#### [What you are asked to do]
The records below are to be reproduced exactly, with the pictures left out.

[Stored data entries]
· · · ·

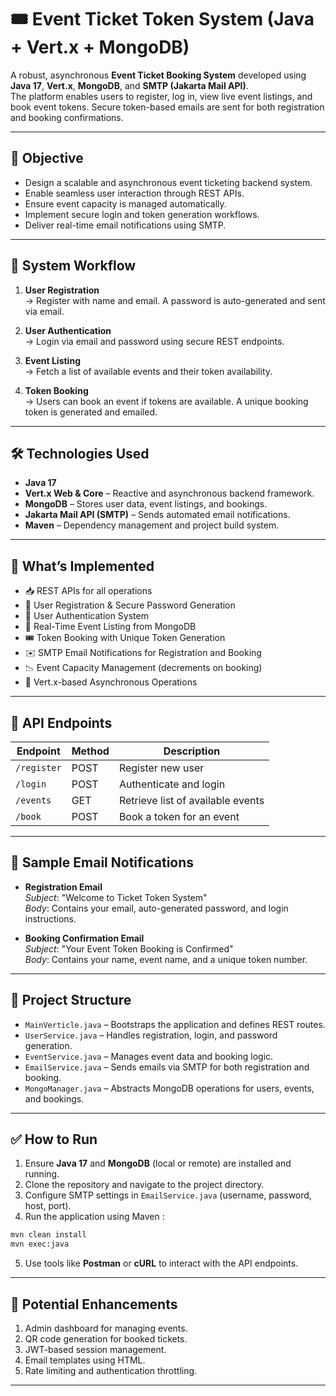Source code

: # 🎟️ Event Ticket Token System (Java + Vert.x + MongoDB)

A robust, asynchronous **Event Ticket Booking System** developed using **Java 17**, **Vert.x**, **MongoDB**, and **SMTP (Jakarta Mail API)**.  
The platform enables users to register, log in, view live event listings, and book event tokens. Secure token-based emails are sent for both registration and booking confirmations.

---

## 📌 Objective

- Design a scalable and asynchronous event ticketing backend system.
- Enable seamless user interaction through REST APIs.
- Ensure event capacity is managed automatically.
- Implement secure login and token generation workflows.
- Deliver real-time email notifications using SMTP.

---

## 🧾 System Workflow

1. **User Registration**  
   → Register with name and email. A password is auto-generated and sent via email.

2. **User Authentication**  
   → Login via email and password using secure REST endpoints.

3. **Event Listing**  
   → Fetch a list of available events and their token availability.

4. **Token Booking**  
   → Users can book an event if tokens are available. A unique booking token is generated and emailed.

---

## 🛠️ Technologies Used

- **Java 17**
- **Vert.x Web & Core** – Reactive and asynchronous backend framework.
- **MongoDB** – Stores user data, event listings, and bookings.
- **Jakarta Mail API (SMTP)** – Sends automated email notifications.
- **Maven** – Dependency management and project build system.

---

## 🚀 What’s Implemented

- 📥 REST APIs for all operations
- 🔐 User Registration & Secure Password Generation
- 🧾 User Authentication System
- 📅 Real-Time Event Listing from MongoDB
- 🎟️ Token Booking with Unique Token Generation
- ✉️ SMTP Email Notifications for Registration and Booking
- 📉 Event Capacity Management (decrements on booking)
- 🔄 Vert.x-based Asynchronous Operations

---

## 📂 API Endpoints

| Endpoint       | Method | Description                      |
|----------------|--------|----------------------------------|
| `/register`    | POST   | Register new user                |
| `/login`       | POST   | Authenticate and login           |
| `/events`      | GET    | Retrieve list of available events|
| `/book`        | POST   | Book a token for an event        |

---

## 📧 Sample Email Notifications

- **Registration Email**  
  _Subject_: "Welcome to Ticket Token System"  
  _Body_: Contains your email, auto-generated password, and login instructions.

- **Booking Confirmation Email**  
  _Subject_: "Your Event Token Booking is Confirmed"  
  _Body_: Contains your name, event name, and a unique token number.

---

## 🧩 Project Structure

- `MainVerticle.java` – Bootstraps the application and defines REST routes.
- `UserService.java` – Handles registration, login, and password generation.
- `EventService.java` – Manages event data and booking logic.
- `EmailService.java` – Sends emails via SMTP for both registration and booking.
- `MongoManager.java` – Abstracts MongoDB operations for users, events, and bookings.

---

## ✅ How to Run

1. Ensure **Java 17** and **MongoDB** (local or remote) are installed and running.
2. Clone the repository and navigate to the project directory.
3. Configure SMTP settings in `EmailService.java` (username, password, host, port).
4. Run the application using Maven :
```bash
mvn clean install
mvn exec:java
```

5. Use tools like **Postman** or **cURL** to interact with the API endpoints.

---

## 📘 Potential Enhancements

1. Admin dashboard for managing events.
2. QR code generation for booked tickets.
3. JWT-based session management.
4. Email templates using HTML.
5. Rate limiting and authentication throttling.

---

· · · ·

#### [Answer below]
Source code

: # 🎟️ Event Ticket Token System (Java + Vert.x + MongoDB)

A robust, asynchronous **Event Ticket Booking System** developed using **Java 17**, **Vert.x**, **MongoDB**, and **SMTP (Jakarta Mail API)**.  
The platform enables users to register, log in, view live event listings, and book event tokens. Secure token-based emails are sent for both registration and booking confirmations.

---

## 📌 Objective

- Design a scalable and asynchronous event ticketing backend system.
- Enable seamless user interaction through REST APIs.
- Ensure event capacity is managed automatically.
- Implement secure login and token generation workflows.
- Deliver real-time email notifications using SMTP.

---

## 🧾 System Workflow

1. **User Registration**  
   → Register with name and email. A password is auto-generated and sent via email.

2. **User Authentication**  
   → Login via email and password using secure REST endpoints.

3. **Event Listing**  
   → Fetch a list of available events and their token availability.

4. **Token Booking**  
   → Users can book an event if tokens are available. A unique booking token is generated and emailed.

---

## 🛠️ Technologies Used

- **Java 17**
- **Vert.x Web & Core** – Reactive and asynchronous backend framework.
- **MongoDB** – Stores user data, event listings, and bookings.
- **Jakarta Mail API (SMTP)** – Sends automated email notifications.
- **Maven** – Dependency management and project build system.

---

## 🚀 What’s Implemented

- 📥 REST APIs for all operations
- 🔐 User Registration & Secure Password Generation
- 🧾 User Authentication System
- 📅 Real-Time Event Listing from MongoDB
- 🎟️ Token Booking with Unique Token Generation
- ✉️ SMTP Email Notifications for Registration and Booking
- 📉 Event Capacity Management (decrements on booking)
- 🔄 Vert.x-based Asynchronous Operations

---

## 📂 API Endpoints

| Endpoint       | Method | Description                      |
|----------------|--------|----------------------------------|
| `/register`    | POST   | Register new user                |
| `/login`       | POST   | Authenticate and login           |
| `/events`      | GET    | Retrieve list of available events|
| `/book`        | POST   | Book a token for an event        |

---

## 📧 Sample Email Notifications

- **Registration Email**  
  _Subject_: "Welcome to Ticket Token System"  
  _Body_: Contains your email, auto-generated password, and login instructions.

- **Booking Confirmation Email**  
  _Subject_: "Your Event Token Booking is Confirmed"  
  _Body_: Contains your name, event name, and a unique token number.

---

## 🧩 Project Structure

- `MainVerticle.java` – Bootstraps the application and defines REST routes.
- `UserService.java` – Handles registration, login, and password generation.
- `EventService.java` – Manages event data and booking logic.
- `EmailService.java` – Sends emails via SMTP for both registration and booking.
- `MongoManager.java` – Abstracts MongoDB operations for users, events, and bookings.

---

## ✅ How to Run

1. Ensure **Java 17** and **MongoDB** (local or remote) are installed and running.
2. Clone the repository and navigate to the project directory.
3. Configure SMTP settings in `EmailService.java` (username, password, host, port).
4. Run the application using Maven :
```bash
mvn clean install
mvn exec:java
```

5. Use tools like **Postman** or **cURL** to interact with the API endpoints.

---

## 📘 Potential Enhancements

1. Admin dashboard for managing events.
2. QR code generation for booked tickets.
3. JWT-based session management.
4. Email templates using HTML.
5. Rate limiting and authentication throttling.

---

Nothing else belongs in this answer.